Autonomie is de afgelopen decennia als concept centraal komen te staan binnen de geneeskunde. Toestemming en ‘informend consent’ over een behandeling moet door een wilsbekwame patiënt worden gegeven. De WGBO schrijft dan ook voor dat de hulpverlener impliciet of expliciet de wilsbekwaamheid van de patiënt moet beoordelen.
Er zijn bepaalde punten in vragen over wilsbekwaamheid waarover internationaal concensus bestaat. Zo moet een patiënt als wilsbekwaam worden geacht totdat het tegendeel bewezen is. Verder is de beoordeling van de wilsbekwaamheid altijd gerelateerd aan een bepaalde taak of beslissing. Verder gaat het om de beoordeling van de besluitvorming en niet om het besluit zelf. Tot slot is wilsbekwaamheid dynamisch en kan dit fluctueren in de tijd.
Er zijn allerlei instrumenten ontwikkeld om een inschatting te maken van de wilsbekwaamheid. De MacArthur Competence Assessment Tool (Maccat) is hierbij de meest gebruikte. Overigens vinden degenen die dit instrument hebben ontwikkeld dat dit niet voldoende is om de wilsbekwaamheid te beoordelen, want dit dient altijd te geschieden met een klinische blik.
Als een patiënt geen geïnformeerde toestemming kan geven vanwege wilsonbekwaamheid, dient de hulpverlener een vertegenwoordiger te vragen een vraagstuk namens de patiënt te beantwoorden. Dit kan een mentor, curator, schriftelijk gemachtigde, echtgenoot, ouder of kind, of een ander familielid zijn. Als er een wilsverklaring beschikbaar is, dient deze geraadpleegd te worden. Wilsonbekwaamheid en dwang kunnen in uitzonderlijke gevallen samengaan, vooral wanneer door dwang somatische gevolgen van de wilsonbekwaamheid gecoupeerd kunnen worden. Er zijn in principe drie perspectieven op de wilsbekwaamheid en deze worden hieronder toegelicht.
Cognitieve vermogens vormen een essentieel onderdeel van de wilsbekwaamheid. Zo zijn er vier criteria opgesteld voor de beoordeling van de wilsbekwaamheid:
Het vermogen om een keuze te maken en deze uit te drukken;
Het vermogen om informatie te begrijpen en de implicaties ervan te overzien;
Het vermogen om de situatie te ‘waarderen’;
Het vermogen om uit deze waardering een rationeel oordeel te vellen op basis van ‘redenatie’.
De Maccat is gebaseerd op deze cognitieve principes van de wilsbekwaamheid en het geeft een indicatie over de wilsbekwaamheid van de patiënt.

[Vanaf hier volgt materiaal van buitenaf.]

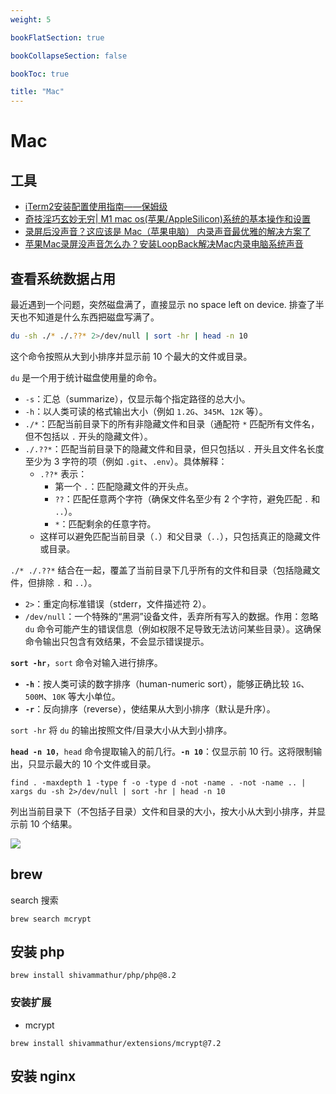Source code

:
 ```yaml
---
weight: 5

bookFlatSection: true

bookCollapseSection: false

bookToc: true

title: "Mac"
---
```


# Mac

## 工具

- [iTerm2安装配置使用指南——保姆级](https://zhuanlan.zhihu.com/p/550022490)
- [奇技淫巧玄妙无穷| M1 mac os(苹果/AppleSilicon)系统的基本操作和设置](https://segmentfault.com/a/1190000039782096)
- [录屏后没声音？这应该是 Mac（苹果电脑） 内录声音最优雅的解决方案了](https://www.youtube.com/watch?v=-aTCbnc-0Dk&ab_channel=Mac%E4%BA%91%E8%AF%BE%E5%A0%82)
- [苹果Mac录屏没声音怎么办？安装LoopBack解决Mac内录电脑系统声音](https://zhuanlan.zhihu.com/p/121026374)

## 查看系统数据占用

最近遇到一个问题，突然磁盘满了，直接显示 no space left on device. 排查了半天也不知道是什么东西把磁盘写满了。

```bash
du -sh ./* ./.??* 2>/dev/null | sort -hr | head -n 10
```

这个命令按照从大到小排序并显示前 10 个最大的文件或目录。

`du` 是一个用于统计磁盘使用量的命令。

- `-s`：汇总（summarize），仅显示每个指定路径的总大小。
- `-h`：以人类可读的格式输出大小（例如 `1.2G`、`345M`、`12K` 等）。
- `./*`：匹配当前目录下的所有非隐藏文件和目录（通配符 `*` 匹配所有文件名，但不包括以 `.` 开头的隐藏文件）。
- `./.??*`：匹配当前目录下的隐藏文件和目录，但只包括以 `.` 开头且文件名长度至少为 3 字符的项（例如 `.git`、`.env`）。具体解释：
    - `.??*` 表示：
        - 第一个 `.`：匹配隐藏文件的开头点。
        - `??`：匹配任意两个字符（确保文件名至少有 2 个字符，避免匹配 `.` 和 `..`）。
        - `*`：匹配剩余的任意字符。
    - 这样可以避免匹配当前目录（`.`）和父目录（`..`），只包括真正的隐藏文件或目录。

`./* ./.??*` 结合在一起，覆盖了当前目录下几乎所有的文件和目录（包括隐藏文件，但排除 `.` 和 `..`）。

- `2>`：重定向标准错误（stderr，文件描述符 2）。
- `/dev/null`：一个特殊的“黑洞”设备文件，丢弃所有写入的数据。作用：忽略 `du` 命令可能产生的错误信息（例如权限不足导致无法访问某些目录）。这确保命令输出只包含有效结果，不会显示错误提示。

**`sort -hr`**，`sort` 命令对输入进行排序。

- **`-h`**：按人类可读的数字排序（human-numeric sort），能够正确比较 `1G`、`500M`、`10K` 等大小单位。
- **`-r`**：反向排序（reverse），使结果从大到小排序（默认是升序）。

`sort -hr` 将 `du` 的输出按照文件/目录大小从大到小排序。

**`head -n 10`**，`head` 命令提取输入的前几行。**`-n 10`**：仅显示前 10 行。这将限制输出，只显示最大的 10 个文件或目录。

```
find . -maxdepth 1 -type f -o -type d -not -name . -not -name .. | xargs du -sh 2>/dev/null | sort -hr | head -n 10
```

列出当前目录下（不包括子目录）文件和目录的大小，按大小从大到小排序，并显示前 10 个结果。

![](https://cdn.xiaobinqt.cn//xiaobinqt.io/20250420/a5eafe5bc5af4994a6cba67196d8afae.png?imageView2/0/q/75|watermark/2/text/eGlhb2JpbnF0/font/dmlqYXlh/fontsize/1000/fill/IzVDNUI1Qg==/dissolve/52/gravity/SouthEast/dx/15/dy/15)

## brew

search 搜索

```
brew search mcrypt
```

## 安装 php

```
brew install shivammathur/php/php@8.2

```

### 安装扩展

- mcrypt

```
brew install shivammathur/extensions/mcrypt@7.2
```

## 安装 nginx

Sommigen stellen vraagtekens bij slechts de cognitieve vermogens als basis van de wilsbekwaamheid en integreren emoties erbij. Een puur rationele argumentatie kan dus niet verwacht worden bij bepaalde ingrijpende beslissingen. Hoe deze emoties in een ‘tool’ om de wilsbekwaamheid te meten, moeten worden geïntegreerd, blijft lastig.
Sommige patiënten hebben geen veranderde cognitieve vermogens, maar een ander besef van waarden die hun in de ogen van de samenleving ‘ziek’ maakt. Denk hierbij bijvoorbeeld aan patiënten met anorexia, die zelfs gedwongen opgenomen kunnen worden als ze ernstig gedehydreerd zijn en ondergewicht hebben. Volgens de cognitieve benadering moeten deze patiënten echter als wilsbekwaam worden beschouwd. Op basis van hun waarden zou deze patiëntcategorie toch als wilsonbekwaam gezien kunnen worden.